** Opening Record excerpts block **
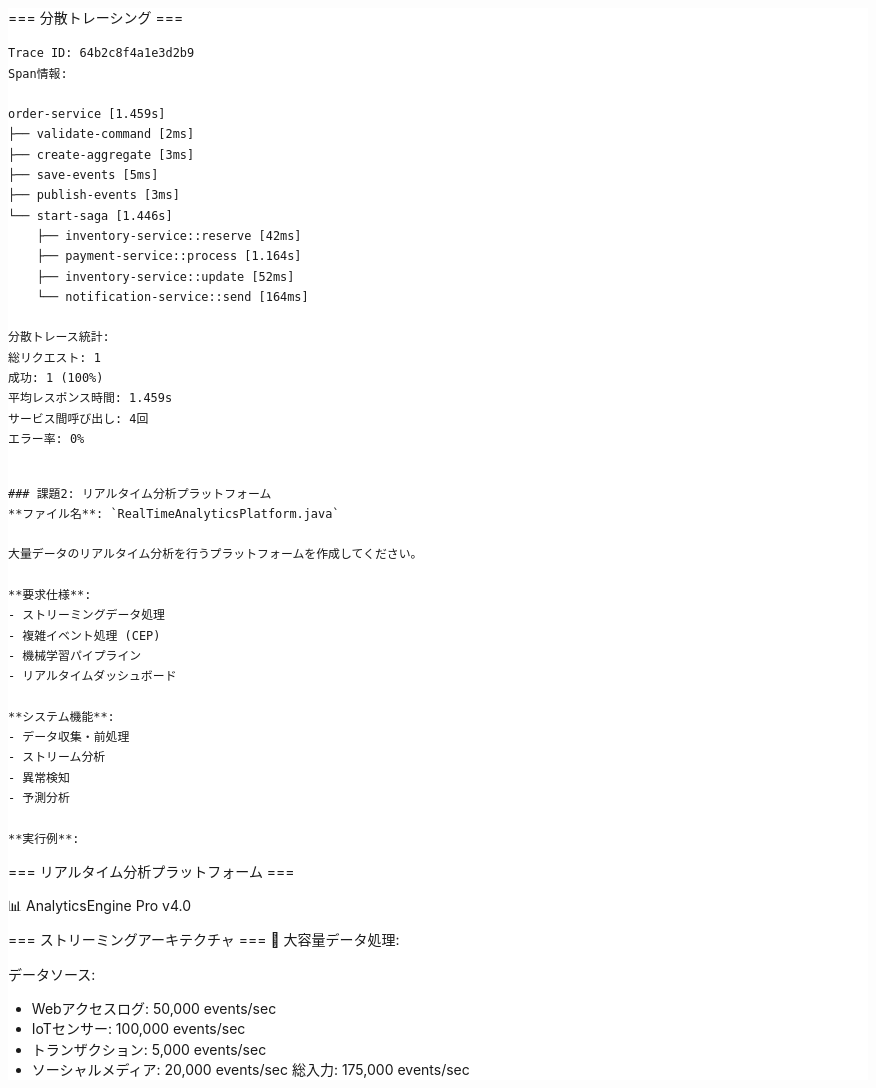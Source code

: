 === 分散トレーシング ===
```
Trace ID: 64b2c8f4a1e3d2b9
Span情報:

order-service [1.459s]
├── validate-command [2ms]
├── create-aggregate [3ms]
├── save-events [5ms]
├── publish-events [3ms]
└── start-saga [1.446s]
    ├── inventory-service::reserve [42ms]
    ├── payment-service::process [1.164s]
    ├── inventory-service::update [52ms]
    └── notification-service::send [164ms]

分散トレース統計:
総リクエスト: 1
成功: 1 (100%)
平均レスポンス時間: 1.459s
サービス間呼び出し: 4回
エラー率: 0%
```
```

### 課題2: リアルタイム分析プラットフォーム
**ファイル名**: `RealTimeAnalyticsPlatform.java`

大量データのリアルタイム分析を行うプラットフォームを作成してください。

**要求仕様**:
- ストリーミングデータ処理
- 複雑イベント処理 (CEP)
- 機械学習パイプライン
- リアルタイムダッシュボード

**システム機能**:
- データ収集・前処理
- ストリーム分析
- 異常検知
- 予測分析

**実行例**:
```
=== リアルタイム分析プラットフォーム ===

📊 AnalyticsEngine Pro v4.0

=== ストリーミングアーキテクチャ ===
🌊 大容量データ処理:

データソース:
- Webアクセスログ: 50,000 events/sec
- IoTセンサー: 100,000 events/sec  
- トランザクション: 5,000 events/sec
- ソーシャルメディア: 20,000 events/sec
総入力: 175,000 events/sec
** Closing Record excerpts block **
• [What to do]
Your copy should match every entry above exactly and contain no pictures.

• [Output of the task]
Source code

: === 分散トレーシング ===
```
Trace ID: 64b2c8f4a1e3d2b9
Span情報:

order-service [1.459s]
├── validate-command [2ms]
├── create-aggregate [3ms]
├── save-events [5ms]
├── publish-events [3ms]
└── start-saga [1.446s]
    ├── inventory-service::reserve [42ms]
    ├── payment-service::process [1.164s]
    ├── inventory-service::update [52ms]
    └── notification-service::send [164ms]

分散トレース統計:
総リクエスト: 1
成功: 1 (100%)
平均レスポンス時間: 1.459s
サービス間呼び出し: 4回
エラー率: 0%
```
```

### 課題2: リアルタイム分析プラットフォーム
**ファイル名**: `RealTimeAnalyticsPlatform.java`

大量データのリアルタイム分析を行うプラットフォームを作成してください。

**要求仕様**:
- ストリーミングデータ処理
- 複雑イベント処理 (CEP)
- 機械学習パイプライン
- リアルタイムダッシュボード

**システム機能**:
- データ収集・前処理
- ストリーム分析
- 異常検知
- 予測分析

**実行例**:
```
=== リアルタイム分析プラットフォーム ===

📊 AnalyticsEngine Pro v4.0

=== ストリーミングアーキテクチャ ===
🌊 大容量データ処理:

データソース:
- Webアクセスログ: 50,000 events/sec
- IoTセンサー: 100,000 events/sec  
- トランザクション: 5,000 events/sec
- ソーシャルメディア: 20,000 events/sec
総入力: 175,000 events/sec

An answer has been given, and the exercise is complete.